◆ Problem requirements:
From the first line down to the line containing "The name of", print the records below exactly, leaving every picture out.

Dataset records
*****
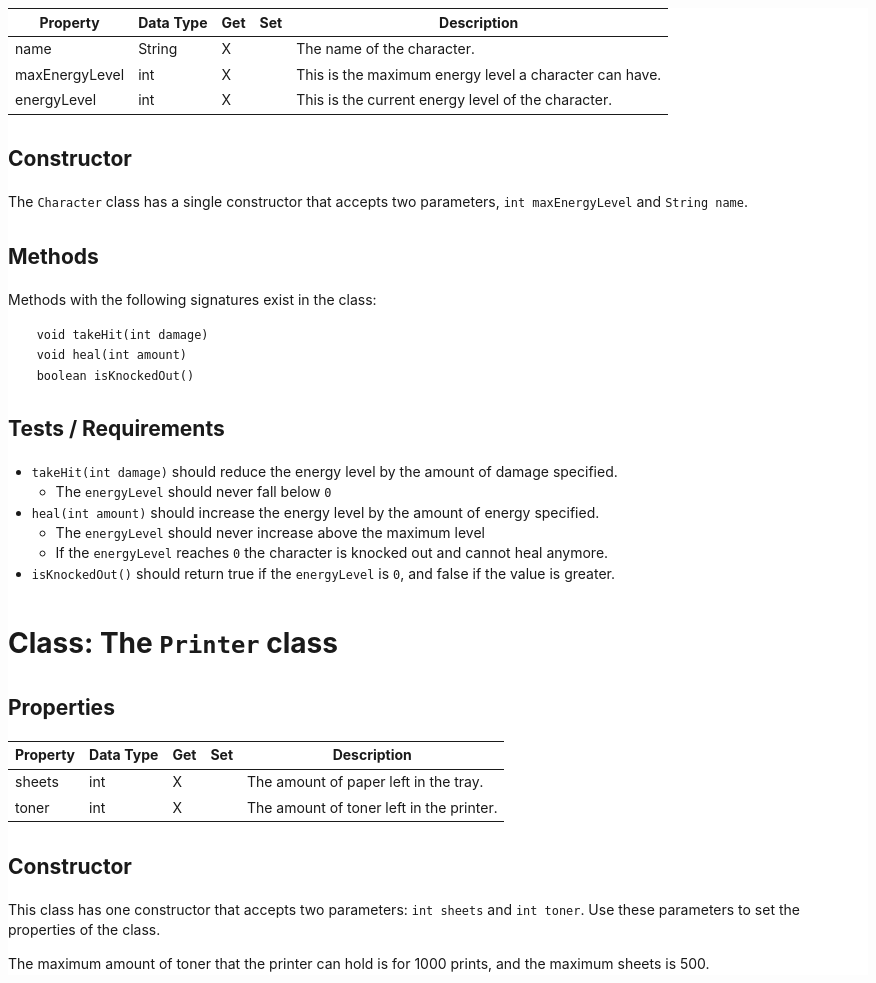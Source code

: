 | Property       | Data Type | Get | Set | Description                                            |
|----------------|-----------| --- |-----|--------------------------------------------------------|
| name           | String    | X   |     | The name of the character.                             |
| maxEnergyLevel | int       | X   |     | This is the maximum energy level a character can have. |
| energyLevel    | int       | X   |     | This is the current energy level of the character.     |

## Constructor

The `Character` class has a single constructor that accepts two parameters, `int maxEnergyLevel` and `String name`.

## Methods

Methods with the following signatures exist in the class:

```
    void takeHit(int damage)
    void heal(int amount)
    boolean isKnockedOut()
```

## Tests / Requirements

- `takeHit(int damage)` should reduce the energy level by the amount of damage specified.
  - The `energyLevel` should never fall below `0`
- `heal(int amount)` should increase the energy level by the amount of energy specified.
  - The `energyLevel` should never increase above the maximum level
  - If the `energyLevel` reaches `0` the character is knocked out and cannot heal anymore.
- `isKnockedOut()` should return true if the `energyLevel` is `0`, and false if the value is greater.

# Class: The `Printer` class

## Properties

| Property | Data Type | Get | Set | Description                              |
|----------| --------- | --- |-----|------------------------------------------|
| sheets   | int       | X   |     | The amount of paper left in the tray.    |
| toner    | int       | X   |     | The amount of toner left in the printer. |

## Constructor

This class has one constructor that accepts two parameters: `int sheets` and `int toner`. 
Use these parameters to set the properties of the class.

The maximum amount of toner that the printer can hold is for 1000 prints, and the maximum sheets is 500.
*****
◆ Solution to the problem:
Source code

: | Property       | Data Type | Get | Set | Description                                            |
|----------------|-----------| --- |-----|--------------------------------------------------------|
| name           | String    | X   |     | The name of the character.                             |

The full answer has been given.